**Material provided:**

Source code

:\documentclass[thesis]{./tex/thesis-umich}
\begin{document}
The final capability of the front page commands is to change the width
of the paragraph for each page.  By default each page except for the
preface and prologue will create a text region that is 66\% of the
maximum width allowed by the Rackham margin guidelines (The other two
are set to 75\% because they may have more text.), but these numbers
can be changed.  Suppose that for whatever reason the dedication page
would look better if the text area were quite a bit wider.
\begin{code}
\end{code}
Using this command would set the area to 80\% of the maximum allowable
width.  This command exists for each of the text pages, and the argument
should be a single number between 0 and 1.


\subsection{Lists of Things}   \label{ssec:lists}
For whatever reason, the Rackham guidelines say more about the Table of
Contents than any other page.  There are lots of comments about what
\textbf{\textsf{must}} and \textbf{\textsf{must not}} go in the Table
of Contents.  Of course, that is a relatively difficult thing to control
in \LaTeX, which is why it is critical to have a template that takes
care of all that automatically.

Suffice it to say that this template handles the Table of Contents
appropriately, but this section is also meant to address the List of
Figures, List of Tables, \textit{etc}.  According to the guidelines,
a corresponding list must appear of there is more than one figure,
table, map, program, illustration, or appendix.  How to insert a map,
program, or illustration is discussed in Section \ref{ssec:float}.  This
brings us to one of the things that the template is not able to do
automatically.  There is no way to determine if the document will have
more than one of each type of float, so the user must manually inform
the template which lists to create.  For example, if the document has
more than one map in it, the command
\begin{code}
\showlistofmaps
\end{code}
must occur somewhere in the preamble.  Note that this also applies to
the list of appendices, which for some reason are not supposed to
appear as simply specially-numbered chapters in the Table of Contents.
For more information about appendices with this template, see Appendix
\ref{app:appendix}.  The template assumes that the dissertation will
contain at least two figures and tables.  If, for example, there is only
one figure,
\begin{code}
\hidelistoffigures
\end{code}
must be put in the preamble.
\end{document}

**What to do:** Please transcribe the entire listing exactly as given.

**Written solution:**
Source code

:\documentclass[thesis]{./tex/thesis-umich}
\begin{document}
The final capability of the front page commands is to change the width
of the paragraph for each page.  By default each page except for the
preface and prologue will create a text region that is 66\% of the
maximum width allowed by the Rackham margin guidelines (The other two
are set to 75\% because they may have more text.), but these numbers
can be changed.  Suppose that for whatever reason the dedication page
would look better if the text area were quite a bit wider.
\begin{code}
\end{code}
Using this command would set the area to 80\% of the maximum allowable
width.  This command exists for each of the text pages, and the argument
should be a single number between 0 and 1.


\subsection{Lists of Things}   \label{ssec:lists}
For whatever reason, the Rackham guidelines say more about the Table of
Contents than any other page.  There are lots of comments about what
\textbf{\textsf{must}} and \textbf{\textsf{must not}} go in the Table
of Contents.  Of course, that is a relatively difficult thing to control
in \LaTeX, which is why it is critical to have a template that takes
care of all that automatically.

Suffice it to say that this template handles the Table of Contents
appropriately, but this section is also meant to address the List of
Figures, List of Tables, \textit{etc}.  According to the guidelines,
a corresponding list must appear of there is more than one figure,
table, map, program, illustration, or appendix.  How to insert a map,
program, or illustration is discussed in Section \ref{ssec:float}.  This
brings us to one of the things that the template is not able to do
automatically.  There is no way to determine if the document will have
more than one of each type of float, so the user must manually inform
the template which lists to create.  For example, if the document has
more than one map in it, the command
\begin{code}
\showlistofmaps
\end{code}
must occur somewhere in the preamble.  Note that this also applies to
the list of appendices, which for some reason are not supposed to
appear as simply specially-numbered chapters in the Table of Contents.
For more information about appendices with this template, see Appendix
\ref{app:appendix}.  The template assumes that the dissertation will
contain at least two figures and tables.  If, for example, there is only
one figure,
\begin{code}
\hidelistoffigures
\end{code}
must be put in the preamble.
\end{document}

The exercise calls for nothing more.